### Exercise objective
Each line from the first line of the entries through the line holding "The function related" is to be restated word for word; nothing else, and no picture, belongs in the answer.

..........

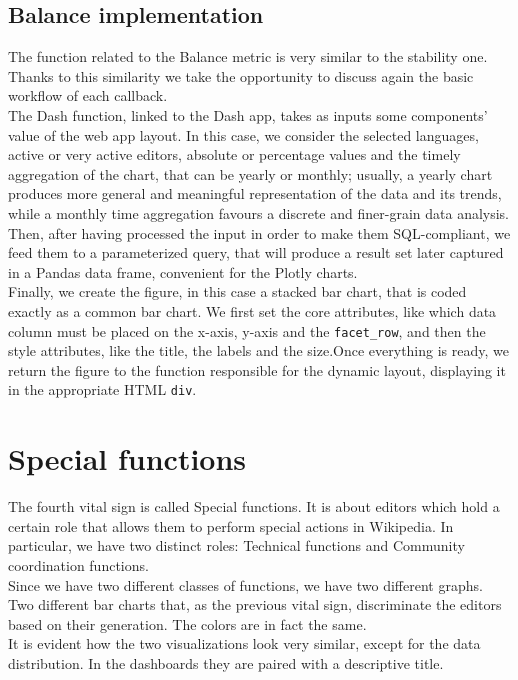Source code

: \subsection{Balance implementation}
\label{sec:balance_callback}

The function related to the Balance metric is very similar to the stability one. Thanks to this similarity we take the opportunity to discuss again the basic workflow of each callback.\\
The Dash function, linked to the Dash app, takes as inputs some components' value of the web app layout. In this case, we consider the selected languages, active or very active editors, absolute or percentage values and the timely aggregation of the chart, that can be yearly or monthly; usually, a yearly chart produces more general and meaningful representation of the data and its trends, while a monthly time aggregation favours a discrete and finer-grain data analysis.\\
Then, after having processed the input in order to make them SQL-compliant, we feed them to a parameterized query, that will produce a result set later captured in a Pandas data frame, convenient for the Plotly charts.\\
Finally, we create the figure, in this case a stacked bar chart, that is coded exactly as a common bar chart. We first set the core attributes, like which data column must be placed on the x-axis, y-axis and the \verb#facet_row#, and then the style attributes, like the title, the labels and the size.Once everything is ready, we return the figure to the function responsible for the dynamic layout, displaying it in the appropriate HTML \verb#div#.

\section{Special functions}
\label{sec:special_functions}

The fourth vital sign is called Special functions. It is about editors which hold a certain role that allows them to perform special actions in Wikipedia. In particular, we have two distinct roles: Technical functions and Community coordination functions.\\
Since we have two different classes of functions, we have two different graphs. Two different bar charts that, as the previous vital sign, discriminate the editors based on their generation. The colors are in fact the same.\\
It is evident how the two visualizations look very similar, except for the data distribution. In the dashboards they are paired with a descriptive title.\\

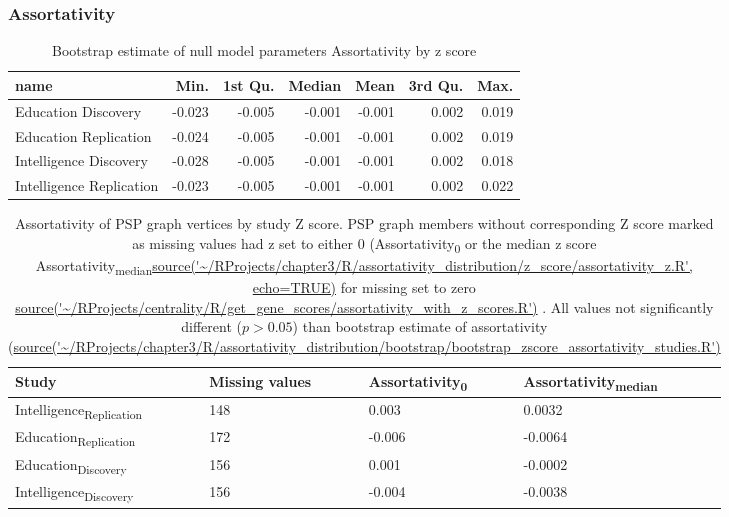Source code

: \subsubsection{Assortativity}
\begin{table}[ht]
\centering
\begin{tabular}{lrrrrrr}
  \toprule
name & Min. & 1st Qu. & Median & Mean & 3rd Qu. & Max. \\ 
  \midrule
Education Discovery & -0.023 & -0.005 & -0.001 & -0.001 & 0.002 & 0.019 \\ 
  Education Replication & -0.024 & -0.005 & -0.001 & -0.001 & 0.002 & 0.019 \\ 
  Intelligence Discovery & -0.028 & -0.005 & -0.001 & -0.001 & 0.002 & 0.018 \\ 
  Intelligence Replication & -0.023 & -0.005 & -0.001 & -0.001 & 0.002 & 0.022 \\ 
   \bottomrule
\end{tabular}
\caption{Bootstrap estimate of null model parameters Assortativity by z score}
\label{tab:Bootstrap estimate of null model parameters Assortativity by z score}
\end{table}


\begin{table}[]
     \centering
     \begin{tabular}{llll}
     \toprule
         Study & Missing values  & Assortativity\textsubscript{0} & Assortativity\textsubscript{median}\\
         \midrule
         Intelligence\textsubscript{Replication} & 148 & 0.003 & 0.0032\\
         Education\textsubscript{Replication} & 172 & -0.006 &  -0.0064\\
         Education\textsubscript{Discovery} & 156 & 0.001 & -0.0002\\
         Intelligence\textsubscript{Discovery} & 156 & -0.004 & -0.0038\\
         \bottomrule
     \end{tabular}
     \caption{Assortativity of PSP graph vertices by study Z score. PSP graph members without corresponding Z score marked as missing values had z set to either 0 (Assortativity\textsubscript{0} or the median z score Assortativity\textsubscript{median}\url{source('~/RProjects/chapter3/R/assortativity_distribution/z_score/assortativity_z.R', echo=TRUE)} for missing set to zero \url{source('~/RProjects/centrality/R/get_gene_scores/assortativity_with_z_scores.R')} . All values not significantly different ($p>0.05$) than bootstrap estimate of assortativity (\url{source('~/RProjects/chapter3/R/assortativity_distribution/bootstrap/bootstrap_zscore_assortativity_studies.R')} }
     \label{tab:Assortativity of PSP graph and z scores}
 \end{table}
 
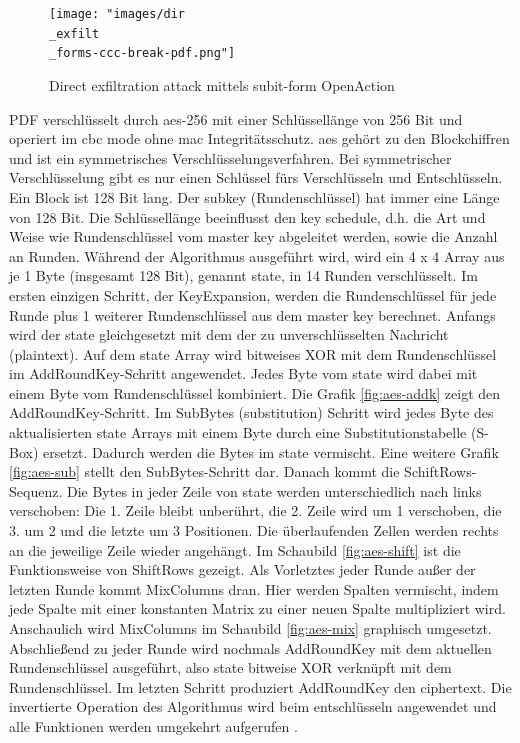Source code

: \begin{figure}[!htb]
	\centering
	\texttt{[image: "images/dir\\\_exfilt\\\_forms-ccc-break-pdf.png"]}
	\caption{Direct exfiltration attack mittels subit-form OpenAction \cite{ccc-break-pdf}}
	\label{fig:dir-exfil}
\end{figure}

PDF verschlüsselt durch \gls{aes}-256 mit einer Schlüssellänge von 256 Bit und operiert im \gls{cbc} mode ohne \gls{mac} Integritätsschutz. \gls{aes} gehört zu den Blockchiffren und ist ein symmetrisches Verschlüsselungsverfahren. Bei symmetrischer Verschlüsselung gibt es nur einen Schlüssel fürs Verschlüsseln und Entschlüsseln. Ein Block ist 128 Bit lang. Der subkey (Rundenschlüssel) hat immer eine Länge von 128 Bit. Die Schlüssellänge beeinflusst den key schedule, d.h. die Art und Weise wie Rundenschlüssel vom master key abgeleitet werden, sowie die Anzahl an Runden. Während der Algorithmus ausgeführt wird, wird ein 4 x 4 Array aus je 1 Byte (insgesamt 128 Bit), genannt state, in 14 Runden verschlüsselt. Im ersten einzigen Schritt, der KeyExpansion, werden die Rundenschlüssel für jede Runde plus 1 weiterer Rundenschlüssel aus dem master key berechnet. Anfangs wird der state gleichgesetzt mit dem der zu unverschlüsselten Nachricht (plaintext). Auf dem state Array wird bitweises XOR mit dem Rundenschlüssel im AddRoundKey-Schritt angewendet. Jedes Byte vom state wird dabei mit einem Byte vom Rundenschlüssel kombiniert. Die Grafik \ref{fig:aes-addk} zeigt den AddRoundKey-Schritt. Im SubBytes (substitution) Schritt wird jedes Byte des aktualisierten state Arrays mit einem Byte durch eine Substitutionstabelle (S-Box) ersetzt. Dadurch werden die Bytes im state vermischt. Eine weitere Grafik \ref{fig:aes-sub} stellt den SubBytes-Schritt dar. Danach kommt die SchiftRows-Sequenz. Die Bytes in jeder Zeile von state werden unterschiedlich nach links verschoben: Die 1. Zeile bleibt unberührt, die 2. Zeile wird um 1 verschoben, die 3. um 2 und die letzte um 3 Positionen. Die überlaufenden Zellen werden rechts an die jeweilige Zeile wieder angehängt. Im Schaubild \ref{fig:aes-shift} ist die Funktionsweise von ShiftRows gezeigt. Als Vorletztes jeder Runde außer der letzten Runde kommt MixColumns dran. Hier werden Spalten vermischt, indem jede Spalte mit einer konstanten Matrix zu einer neuen Spalte multipliziert wird. Anschaulich wird MixColumns im Schaubild \ref{fig:aes-mix} graphisch umgesetzt. Abschließend zu jeder Runde wird nochmals AddRoundKey mit dem aktuellen Rundenschlüssel ausgeführt, also state bitweise XOR verknüpft mit dem Rundenschlüssel. Im letzten Schritt produziert AddRoundKey den ciphertext. Die invertierte Operation des Algorithmus wird beim entschlüsseln angewendet und alle Funktionen werden umgekehrt aufgerufen \cite{intro-crypto, studyflix-aes, simply-aes}. \\

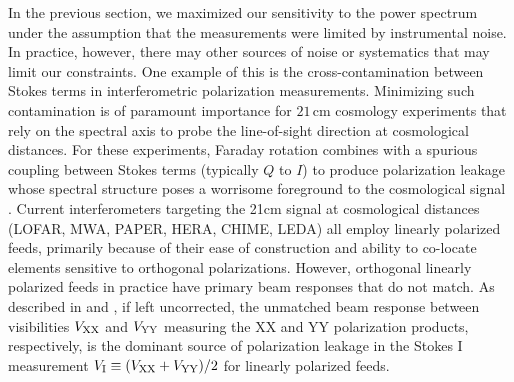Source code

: \documentclass[twocolumn,apj,numberedappendix]{emulateapj}
\begin{document}
In the previous section, we maximized our sensitivity to the power spectrum under the assumption that the measurements were limited by instrumental noise. In practice, however, there may other sources of noise or systematics that may limit our constraints. One example of this is the cross-contamination between Stokes terms in interferometric polarization measurements. Minimizing such contamination is of paramount importance for $21\,\textrm{cm}$ cosmology experiments that rely on
the spectral axis to probe the line-of-sight direction at cosmological distances.  For these
experiments, Faraday rotation combines
with a spurious coupling between Stokes terms (typically $Q$ to $I$) to produce polarization leakage whose 
spectral structure poses a worrisome foreground
to the cosmological signal \citep{jelic_et_al2008,jelic_et_al2010,jelic_et_al2014,bernardi_et_al2013,moore_et_al2013,moore_et_al2015}.  Current interferometers
targeting the 21cm signal at cosmological distances (LOFAR, MWA, PAPER, HERA, CHIME, LEDA) all employ linearly
polarized feeds, primarily because of their ease of construction and ability to co-locate elements sensitive to
orthogonal polarizations.  However, orthogonal linearly polarized feeds in practice have primary beam responses
that do not match.  As described in \citet{moore_et_al2013} and \citet{jelic_et_al2010}, if left uncorrected, the unmatched beam response 
between visibilities ${V_{\rm XX}}$ and ${V_{\rm YY}}$ measuring the XX and YY polarization products, respectively, is the 
dominant source of polarization leakage in the Stokes I measurement ${V_{\rm I}}\equiv({V_{\rm XX}}+{V_{\rm YY}})/2$ for
linearly polarized feeds.
\end{document}

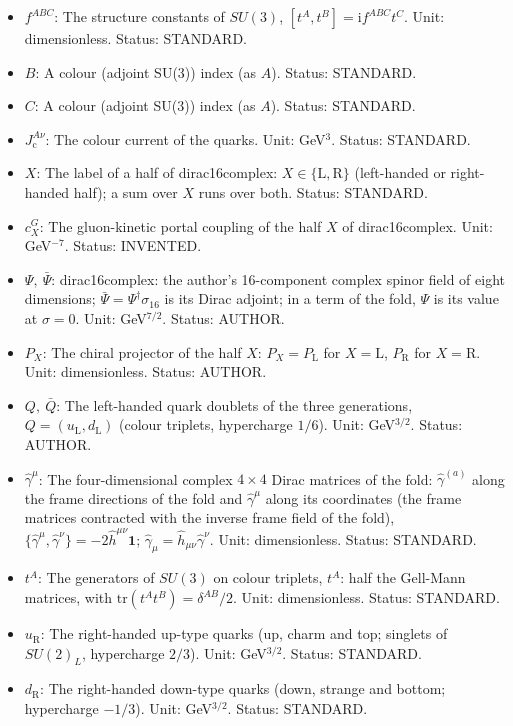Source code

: \documentclass[
  10pt,
]{article}
\begin{document}
\begin{itemize}
  Unit: dimensionless. Value: \(g_3(m_Z) = 1.2177\)
  (\(\alpha_s = 0.1180\)). Status: STANDARD.
\item
  \(f^{ABC}\): The structure constants of \(SU(3)\),
  \([t^A, t^B] = \mathrm{i}f^{ABC}t^C\). Unit: dimensionless. Status:
  STANDARD.
\item
  \(B\): A colour (adjoint SU(3)) index (as \(A\)). Status: STANDARD.
\item
  \(C\): A colour (adjoint SU(3)) index (as \(A\)). Status: STANDARD.
\item
  \(J_{\mathrm{c}}^{A\nu}\): The colour current of the quarks. Unit:
  GeV\(^3\). Status: STANDARD.
\item
  \(X\): The label of a half of dirac16complex:
  \(X \in \{\mathrm{L}, \mathrm{R}\}\) (left-handed or right-handed
  half); a sum over \(X\) runs over both. Status: STANDARD.
\item
  \(c^{G}_X\): The gluon-kinetic portal coupling of the half \(X\) of
  dirac16complex. Unit: GeV\(^{-7}\). Status: INVENTED.
\item
  \(\Psi,\ \bar\Psi\): dirac16complex: the author's 16-component complex
  spinor field of eight dimensions;
  \(\bar\Psi = \Psi^\dagger\sigma_{16}\) is its Dirac adjoint; in a term
  of the fold, \(\Psi\) is its value at \(\sigma = 0\). Unit:
  GeV\(^{7/2}\). Status: AUTHOR.
\item
  \(P_X\): The chiral projector of the half \(X\):
  \(P_X = P_{\mathrm{L}}\) for \(X = \mathrm{L}\), \(P_{\mathrm{R}}\)
  for \(X = \mathrm{R}\). Unit: dimensionless. Status: AUTHOR.
\item
  \(Q,\ \bar Q\): The left-handed quark doublets of the three
  generations, \(Q = (u_{\mathrm{L}}, d_{\mathrm{L}})\) (colour
  triplets, hypercharge \(1/6\)). Unit: GeV\(^{3/2}\). Status: AUTHOR.
\item
  \(\hat\gamma^\mu\): The four-dimensional complex \(4 \times 4\) Dirac
  matrices of the fold: \(\hat\gamma^{(a)}\) along the frame directions
  of the fold and \(\hat\gamma^\mu\) along its coordinates (the frame
  matrices contracted with the inverse frame field of the fold),
  \(\{\hat\gamma^\mu, \hat\gamma^\nu\} = -2\hat h^{\mu\nu}\mathbf{1}\);
  \(\hat\gamma_\mu = \hat h_{\mu\nu}\hat\gamma^\nu\). Unit:
  dimensionless. Status: STANDARD.
\item
  \(t^A\): The generators of \(SU(3)\) on colour triplets, \(t^A\): half
  the Gell-Mann matrices, with \(\mathrm{tr}(t^At^B) = \delta^{AB}/2\).
  Unit: dimensionless. Status: STANDARD.
\item
  \(u_{\mathrm{R}}\): The right-handed up-type quarks (up, charm and
  top; singlets of \(SU(2)_L\), hypercharge \(2/3\)). Unit:
  GeV\(^{3/2}\). Status: STANDARD.
\item
  \(d_{\mathrm{R}}\): The right-handed down-type quarks (down, strange
  and bottom; hypercharge \(-1/3\)). Unit: GeV\(^{3/2}\). Status:
  STANDARD.
\end{itemize}
\end{document}
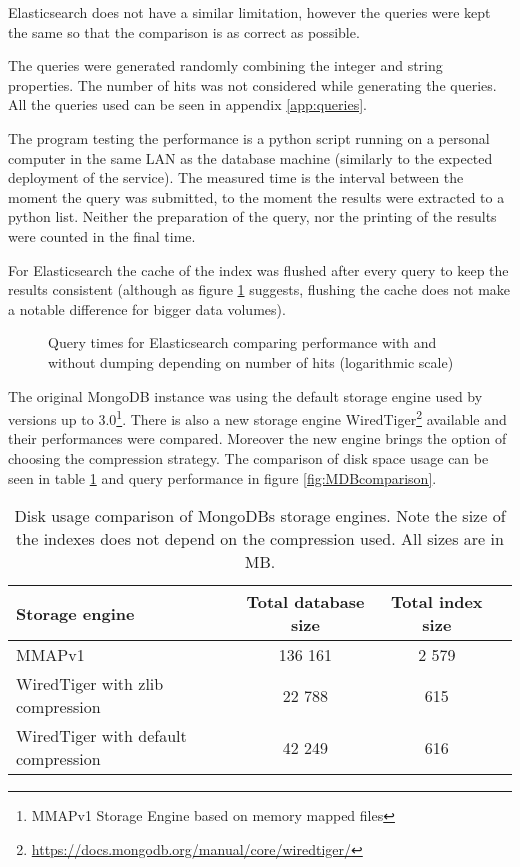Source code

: Elasticsearch does not have a similar limitation, however the queries were kept
the same so that the comparison is as correct as possible.

The queries were generated randomly combining the integer and string properties. The number of hits was not 
considered while generating the queries. All the queries used can be seen in appendix \ref{app:queries}.

The program testing the performance is a python script running on a personal computer in the same LAN as the 
database machine (similarly to the expected deployment of the service). The measured time is the interval between 
the moment the query was submitted, to the moment the results were extracted to a python list. Neither the 
preparation of the query, nor the printing of the results were counted in the final time. 

For Elasticsearch the cache of the index was flushed after every query to keep the results consistent (although as 
figure \ref{fig:EScache} suggests, flushing the cache does not make a notable difference for bigger data volumes). 

\begin{figure}[h]
	\centering
	
	\caption{Query times for Elasticsearch comparing performance with and without dumping depending on number of 
	hits (logarithmic scale)}
	\label{fig:EScache}
\end{figure}
\pagebreak
The original MongoDB instance was using the default storage engine used by versions up to 3.0\footnote{MMAPv1 
Storage Engine based on memory mapped files}. There is also a new storage engine WiredTiger\footnote{
\url{https://docs.mongodb.org/manual/core/wiredtiger/}} available and their performances were compared.
Moreover the new engine brings the option of choosing the compression strategy. The comparison of disk space usage 
can be seen in table \ref{tab:MongoComp} and query performance in figure \ref{fig:MDBcomparison}.

\begin{table}[h]
\centering
\begin{tabular}{lccc}
\toprule
\textbf{Storage engine}             & \textbf{Total database size} & \textbf{Total index size} \\ 
\midrule
MMAPv1                              & 136 161                      & 2 579 \\ 
WiredTiger with zlib compression    & 22 788                       & 615   \\ 
WiredTiger with default compression & 42 249                       & 616   \\ 
\toprule
\end{tabular}
\caption{Disk usage comparison of MongoDBs storage engines. Note the size of the indexes does not depend on the
compression used. All sizes are in MB.}
\label{tab:MongoComp}
\end{table}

..........

### Answer box
Source code

: \subsection{Balance implementation}
\label{sec:balance_callback}

The function related to the Balance metric is very similar to the stability one. Thanks to this similarity we take the opportunity to discuss again the basic workflow of each callback.\\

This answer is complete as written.